← Notes
May 31, 2026

On Systems

Most problems that look technical are actually operational. The software becomes secondary. The people become the infrastructure.

Lately I've been spending a lot of time thinking about systems.

Not software systems, at least not exclusively. Organizational systems. Learning systems. Training systems. Businesses. Teams. Workflows. The invisible structures that determine how things actually get done.

The more I learn, the more I notice the same pattern repeating itself.

Most technical problems are actually operational

A company doesn't need a better dashboard. It needs a way for information to move through the organization without getting lost.

A team doesn't need AI. It needs a process that doesn't depend on a single person remembering everything.

A business doesn't need another platform. It needs fewer places where work disappears into spreadsheets, emails, and tribal knowledge.

I've become increasingly interested in the gap between how organizations think they operate and how they actually operate.

On paper, most businesses are simple. There are procedures. Roles. Software. Responsibilities.

In reality, work happens through workarounds.

Someone knows a shortcut. Someone manually reconciles data every Friday. Someone remembers which report is wrong. Someone answers the same question ten times a week because the answer exists somewhere, but nobody can find it.

Over time, these small adaptations become the real system. The software becomes secondary. The people become the infrastructure.

The hidden layer

What fascinates me is that every organization eventually develops this hidden layer. A collection of unwritten rules, exceptions, habits, and institutional memory that keeps everything moving.

When those people leave, the organization discovers how much of its operation was never actually documented.

This is one reason I've become interested in knowledge systems, simulations, training environments, and AI-assisted tools. Not because the technology is impressive, but because they all deal with the same underlying problem:

How do we preserve understanding? How do we help people make better decisions? How do we reduce unnecessary friction? How do we build systems that remain useful as organizations grow?

Simulation and the same principle

I think a lot about simulation for the same reason.

A simulator is ultimately an attempt to understand reality well enough to model it. Whether it's a military training environment, a business workflow, or a game, you're trying to identify the rules that govern a system and make them visible.

The same principle applies to organizations.

Before improving a process, you need to understand it. Before automating a workflow, you need to observe it. Before introducing AI, you need to know what problem you're actually solving.

The wrong first questions

I've noticed that many conversations about technology start with solutions.

What software should we buy? What model should we use? What tool should we integrate?

Those are usually the wrong first questions.

The more useful question is: what work are people actually doing?

Most opportunities reveal themselves after that. Not in strategy meetings. Not in architecture diagrams. In the ordinary repetition of daily work.

The report generated every morning. The information entered three different times. The question asked every week. The approval that always gets delayed. The spreadsheet everyone depends on but nobody trusts.

Those details tell you where the system is struggling.

What I'm actually looking for

The longer I work on projects, the less interested I become in technology for its own sake.

I'm more interested in why systems succeed, why they fail, and why some organizations seem able to adapt while others accumulate complexity until every change becomes difficult.

Good systems rarely feel impressive. They feel obvious.

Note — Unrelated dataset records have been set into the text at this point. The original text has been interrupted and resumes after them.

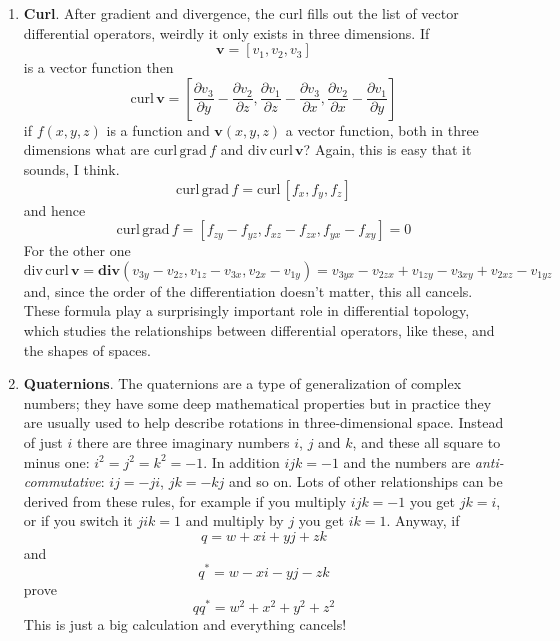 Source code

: \documentclass[11pt,a4paper]{scrartcl}
\begin{document}
\begin{enumerate}
 \item \textbf{Curl}. After gradient and divergence, the curl fills out the list of vector differential operators, weirdly it only exists in three dimensions. If 
\begin{equation}
    \mathbf{v}=[v_1,v_2,v_3]
  \end{equation}
is a vector function then
\begin{equation}
    \textrm{curl}\,\mathbf{v}=\left[\frac{\partial v_3}{\partial y}-\frac{\partial v_2}{\partial z},\frac{\partial v_1}{\partial z}-\frac{\partial v_3}{\partial x},\frac{\partial v_2}{\partial x}-\frac{\partial v_1}{\partial y}\right]
  \end{equation}
if $f(x,y,z)$ is a function and $\textbf{v}(x,y,z)$ a vector function, both in three dimensions what are $\textrm{curl}\,\textrm{grad}\,f$ and $\textrm{div}\,\textrm{curl}\,\textbf{v}$? Again, this is easy that it sounds, I think.
\begin{equation}
  \textrm{curl}\,\textrm{grad}\,f=\textrm{curl}\,[f_x,f_y,f_z]
\end{equation}
and hence
\begin{equation}
  \textrm{curl}\,\textrm{grad}\,f=[f_{zy}-f_{yz},f_{xz}-f_{zx},f_{yx}-f_{xy}]=\mathrm{0}
\end{equation}
For the other one
\begin{equation}
  \textrm{div}\,\textrm{curl}\,\textbf{v}=\textbf{div}(v_{3y}-v_{2z},v_{1z}-v_{3x},v_{2x}-v_{1y})=v_{3yx}-v_{2zx}+v_{1zy}-v_{3xy}+v_{2xz}-v_{1yz}
\end{equation}
and, since the order of the differentiation doesn't matter, this all cancels. These formula play a surprisingly important role in differential topology, which studies the relationships between differential operators, like these, and the shapes of spaces.

\item \textbf{Quaternions}. The quaternions are a type of generalization of complex numbers; they have some deep mathematical properties but in practice they are usually used to help describe rotations in three-dimensional space. Instead of just $i$ there are three imaginary numbers $i$, $j$ and $k$, and these all square to minus one: $i^2=j^2=k^2=-1$. In addition $ijk=-1$ and the numbers are \textsl{anti-commutative}: $ij=-ji$, $jk=-kj$ and so on. Lots of other relationships can be derived from these rules, for example if you multiply $ijk=-1$ you get $jk=i$, or if you switch it $jik=1$ and multiply by $j$ you get $ik=1$. Anyway, if
  \begin{equation}
    q=w+xi+yj+zk
  \end{equation}
  and
  \begin{equation}
    q^*=w-xi-yj-zk
  \end{equation}
  prove
  \begin{equation}
    qq^*=w^2+x^2+y^2+z^2
  \end{equation}
 This is just a big calculation and everything cancels! 
        
\end{enumerate}
\end{document}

The right information appears when it's needed. The process makes sense. The tool supports the work instead of fighting it. People stop thinking about the system and focus on the problem they're trying to solve.

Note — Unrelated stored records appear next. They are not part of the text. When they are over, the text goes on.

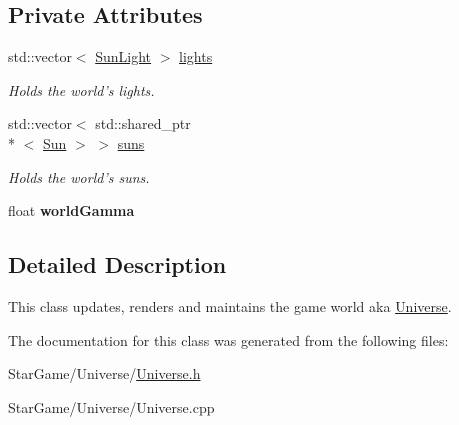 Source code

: \subsection*{Private Attributes}
\begin{DoxyCompactItemize}
\item 
\hypertarget{class_universe_a48a408b8a01b50f05df5fc20ae2e99a8}{std\-::vector$<$ \hyperlink{class_sun_light}{Sun\-Light} $>$ \hyperlink{class_universe_a48a408b8a01b50f05df5fc20ae2e99a8}{lights}}\label{class_universe_a48a408b8a01b50f05df5fc20ae2e99a8}

\begin{DoxyCompactList}\small\item\em Holds the world's lights. \end{DoxyCompactList}\item 
\hypertarget{class_universe_a958fd8a9e69878b1ae4526ab692ada9e}{std\-::vector$<$ std\-::shared\-\_\-ptr\\*
$<$ \hyperlink{class_sun}{Sun} $>$ $>$ \hyperlink{class_universe_a958fd8a9e69878b1ae4526ab692ada9e}{suns}}\label{class_universe_a958fd8a9e69878b1ae4526ab692ada9e}

\begin{DoxyCompactList}\small\item\em Holds the world's suns. \end{DoxyCompactList}\item 
\hypertarget{class_universe_afaf8026ff2c6560ea3ae7ced43765919}{float {\bfseries world\-Gamma}}\label{class_universe_afaf8026ff2c6560ea3ae7ced43765919}

\end{DoxyCompactItemize}


\subsection{Detailed Description}
This class updates, renders and maintains the game world aka \hyperlink{class_universe}{Universe}. 

The documentation for this class was generated from the following files\-:\begin{DoxyCompactItemize}
\item 
Star\-Game/\-Universe/\hyperlink{_universe_8h}{Universe.\-h}\item 
Star\-Game/\-Universe/Universe.\-cpp\end{DoxyCompactItemize}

That's the kind of work I find myself drawn toward. Not building technology because technology is interesting. Building systems that help people understand, decide, learn, and operate more effectively.

Most of the questions I'm exploring eventually lead back to that same idea.

The technology changes. The industries change. The tools change. The underlying problem remains remarkably consistent.

How do we build systems that help people do meaningful work with less friction?